** EXERCISE **
Work through the data below and give the number of lines holding the word "including", without any other text.

** ENTRIES SHOWN **
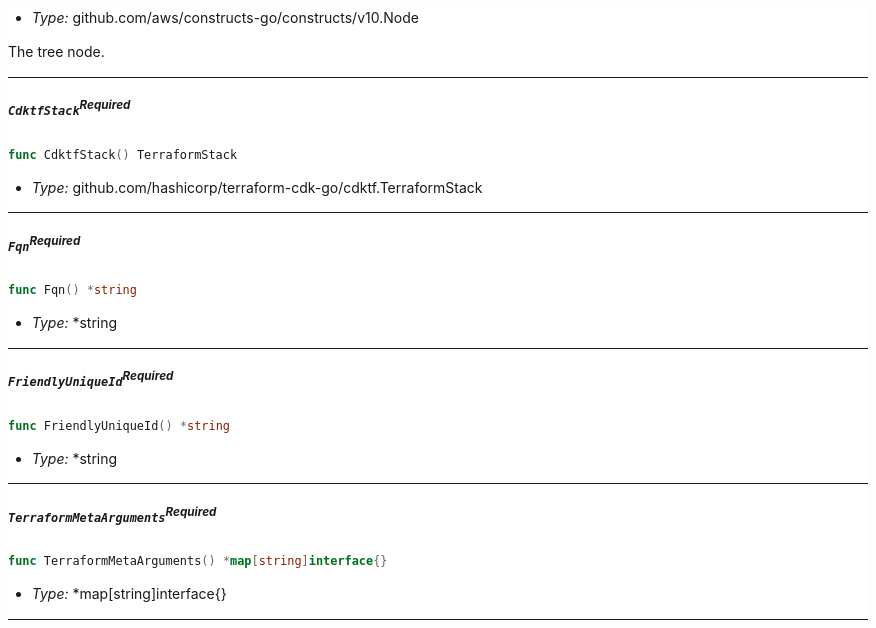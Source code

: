 - *Type:* github.com/aws/constructs-go/constructs/v10.Node

The tree node.

---

##### `CdktfStack`<sup>Required</sup> <a name="CdktfStack" id="@cdktf/provider-opentelekomcloud.dataOpentelekomcloudTaurusdbMysqlProxyFlavorsV3.DataOpentelekomcloudTaurusdbMysqlProxyFlavorsV3.property.cdktfStack"></a>

```go
func CdktfStack() TerraformStack
```

- *Type:* github.com/hashicorp/terraform-cdk-go/cdktf.TerraformStack

---

##### `Fqn`<sup>Required</sup> <a name="Fqn" id="@cdktf/provider-opentelekomcloud.dataOpentelekomcloudTaurusdbMysqlProxyFlavorsV3.DataOpentelekomcloudTaurusdbMysqlProxyFlavorsV3.property.fqn"></a>

```go
func Fqn() *string
```

- *Type:* *string

---

##### `FriendlyUniqueId`<sup>Required</sup> <a name="FriendlyUniqueId" id="@cdktf/provider-opentelekomcloud.dataOpentelekomcloudTaurusdbMysqlProxyFlavorsV3.DataOpentelekomcloudTaurusdbMysqlProxyFlavorsV3.property.friendlyUniqueId"></a>

```go
func FriendlyUniqueId() *string
```

- *Type:* *string

---

##### `TerraformMetaArguments`<sup>Required</sup> <a name="TerraformMetaArguments" id="@cdktf/provider-opentelekomcloud.dataOpentelekomcloudTaurusdbMysqlProxyFlavorsV3.DataOpentelekomcloudTaurusdbMysqlProxyFlavorsV3.property.terraformMetaArguments"></a>

```go
func TerraformMetaArguments() *map[string]interface{}
```

- *Type:* *map[string]interface{}

---
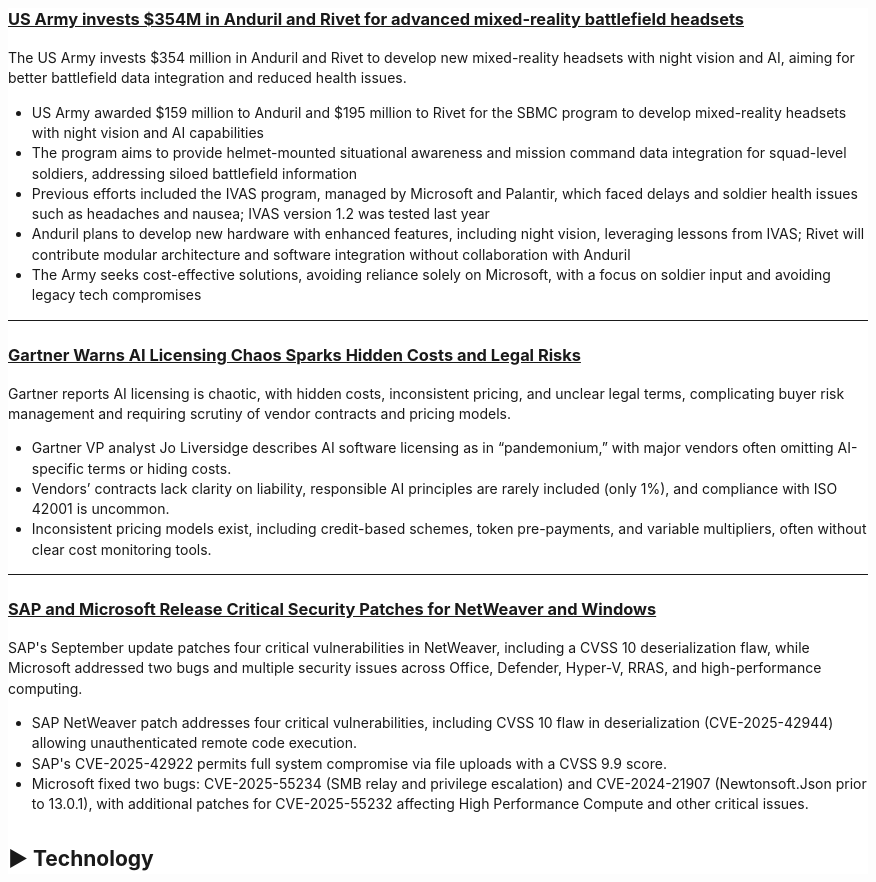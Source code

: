 ### [US Army invests $354M in Anduril and Rivet for advanced mixed-reality battlefield headsets](https://www.theregister.com/2025/09/09/us_army_anduril_headset/)
The US Army invests $354 million in Anduril and Rivet to develop new mixed-reality headsets with night vision and AI, aiming for better battlefield data integration and reduced health issues.

* US Army awarded $159 million to Anduril and $195 million to Rivet for the SBMC program to develop mixed-reality headsets with night vision and AI capabilities
* The program aims to provide helmet-mounted situational awareness and mission command data integration for squad-level soldiers, addressing siloed battlefield information
* Previous efforts included the IVAS program, managed by Microsoft and Palantir, which faced delays and soldier health issues such as headaches and nausea; IVAS version 1.2 was tested last year
* Anduril plans to develop new hardware with enhanced features, including night vision, leveraging lessons from IVAS; Rivet will contribute modular architecture and software integration without collaboration with Anduril
* The Army seeks cost-effective solutions, avoiding reliance solely on Microsoft, with a focus on soldier input and avoiding legacy tech compromises


---

### [Gartner Warns AI Licensing Chaos Sparks Hidden Costs and Legal Risks](https://www.theregister.com/2025/09/10/ai_software_licensing_immature/)
Gartner reports AI licensing is chaotic, with hidden costs, inconsistent pricing, and unclear legal terms, complicating buyer risk management and requiring scrutiny of vendor contracts and pricing models.

* Gartner VP analyst Jo Liversidge describes AI software licensing as in “pandemonium,” with major vendors often omitting AI-specific terms or hiding costs.
* Vendors’ contracts lack clarity on liability, responsible AI principles are rarely included (only 1%), and compliance with ISO 42001 is uncommon.
* Inconsistent pricing models exist, including credit-based schemes, token pre-payments, and variable multipliers, often without clear cost monitoring tools.


---

### [SAP and Microsoft Release Critical Security Patches for NetWeaver and Windows](https://www.theregister.com/2025/09/10/microsoft_patch_tuesday/)
SAP's September update patches four critical vulnerabilities in NetWeaver, including a CVSS 10 deserialization flaw, while Microsoft addressed two bugs and multiple security issues across Office, Defender, Hyper-V, RRAS, and high-performance computing.

* SAP NetWeaver patch addresses four critical vulnerabilities, including CVSS 10 flaw in deserialization (CVE-2025-42944) allowing unauthenticated remote code execution.
* SAP's CVE-2025-42922 permits full system compromise via file uploads with a CVSS 9.9 score.
* Microsoft fixed two bugs: CVE-2025-55234 (SMB relay and privilege escalation) and CVE-2024-21907 (Newtonsoft.Json prior to 13.0.1), with additional patches for CVE-2025-55232 affecting High Performance Compute and other critical issues.


## ▶️ Technology
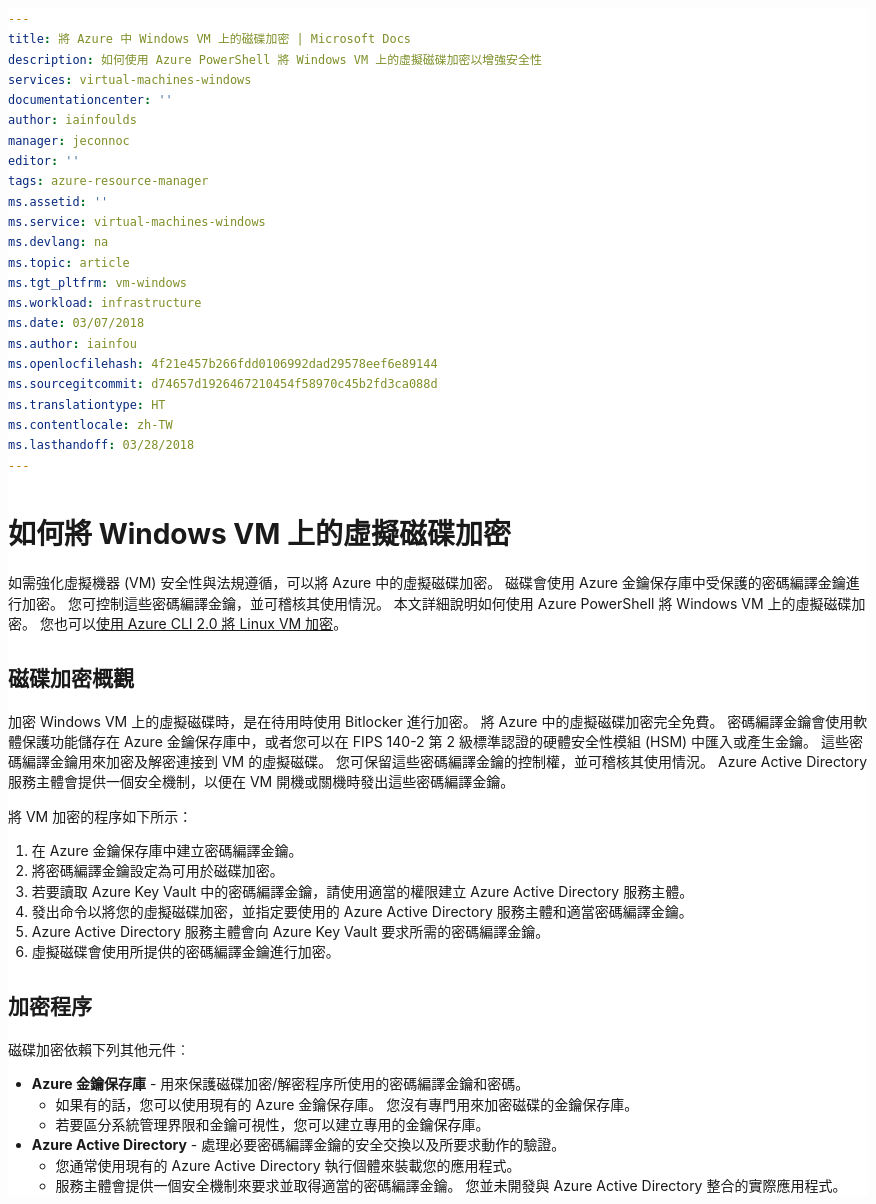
 ```yaml
---
title: 將 Azure 中 Windows VM 上的磁碟加密 | Microsoft Docs
description: 如何使用 Azure PowerShell 將 Windows VM 上的虛擬磁碟加密以增強安全性
services: virtual-machines-windows
documentationcenter: ''
author: iainfoulds
manager: jeconnoc
editor: ''
tags: azure-resource-manager
ms.assetid: ''
ms.service: virtual-machines-windows
ms.devlang: na
ms.topic: article
ms.tgt_pltfrm: vm-windows
ms.workload: infrastructure
ms.date: 03/07/2018
ms.author: iainfou
ms.openlocfilehash: 4f21e457b266fdd0106992dad29578eef6e89144
ms.sourcegitcommit: d74657d1926467210454f58970c45b2fd3ca088d
ms.translationtype: HT
ms.contentlocale: zh-TW
ms.lasthandoff: 03/28/2018
---
```

# <a name="how-to-encrypt-virtual-disks-on-a-windows-vm"></a>如何將 Windows VM 上的虛擬磁碟加密
如需強化虛擬機器 (VM) 安全性與法規遵循，可以將 Azure 中的虛擬磁碟加密。 磁碟會使用 Azure 金鑰保存庫中受保護的密碼編譯金鑰進行加密。 您可控制這些密碼編譯金鑰，並可稽核其使用情況。 本文詳細說明如何使用 Azure PowerShell 將 Windows VM 上的虛擬磁碟加密。 您也可以[使用 Azure CLI 2.0 將 Linux VM 加密](../linux/encrypt-disks.md)。

## <a name="overview-of-disk-encryption"></a>磁碟加密概觀
加密 Windows VM 上的虛擬磁碟時，是在待用時使用 Bitlocker 進行加密。 將 Azure 中的虛擬磁碟加密完全免費。 密碼編譯金鑰會使用軟體保護功能儲存在 Azure 金鑰保存庫中，或者您可以在 FIPS 140-2 第 2 級標準認證的硬體安全性模組 (HSM) 中匯入或產生金鑰。 這些密碼編譯金鑰用來加密及解密連接到 VM 的虛擬磁碟。 您可保留這些密碼編譯金鑰的控制權，並可稽核其使用情況。 Azure Active Directory 服務主體會提供一個安全機制，以便在 VM 開機或關機時發出這些密碼編譯金鑰。

將 VM 加密的程序如下所示：

1. 在 Azure 金鑰保存庫中建立密碼編譯金鑰。
2. 將密碼編譯金鑰設定為可用於磁碟加密。
3. 若要讀取 Azure Key Vault 中的密碼編譯金鑰，請使用適當的權限建立 Azure Active Directory 服務主體。
4. 發出命令以將您的虛擬磁碟加密，並指定要使用的 Azure Active Directory 服務主體和適當密碼編譯金鑰。
5. Azure Active Directory 服務主體會向 Azure Key Vault 要求所需的密碼編譯金鑰。
6. 虛擬磁碟會使用所提供的密碼編譯金鑰進行加密。

## <a name="encryption-process"></a>加密程序
磁碟加密依賴下列其他元件︰

* **Azure 金鑰保存庫** - 用來保護磁碟加密/解密程序所使用的密碼編譯金鑰和密碼。 
  * 如果有的話，您可以使用現有的 Azure 金鑰保存庫。 您沒有專門用來加密磁碟的金鑰保存庫。
  * 若要區分系統管理界限和金鑰可視性，您可以建立專用的金鑰保存庫。
* **Azure Active Directory** - 處理必要密碼編譯金鑰的安全交換以及所要求動作的驗證。 
  * 您通常使用現有的 Azure Active Directory 執行個體來裝載您的應用程式。
  * 服務主體會提供一個安全機制來要求並取得適當的密碼編譯金鑰。 您並未開發與 Azure Active Directory 整合的實際應用程式。
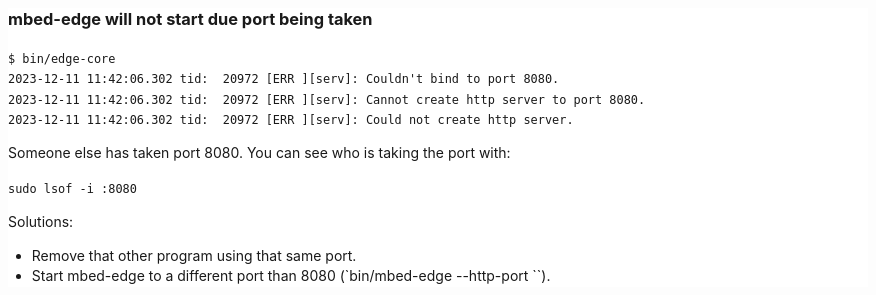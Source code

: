 ### mbed-edge will not start due port being taken

```
$ bin/edge-core
2023-12-11 11:42:06.302 tid:  20972 [ERR ][serv]: Couldn't bind to port 8080.
2023-12-11 11:42:06.302 tid:  20972 [ERR ][serv]: Cannot create http server to port 8080.
2023-12-11 11:42:06.302 tid:  20972 [ERR ][serv]: Could not create http server.
```

Someone else has taken port 8080. You can see who is taking the port with:
```
sudo lsof -i :8080
```

Solutions:
- Remove that other program using that same port.
- Start mbed-edge to a different port than 8080 (`bin/mbed-edge --http-port <int>``).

** RESPONSE BELOW **
4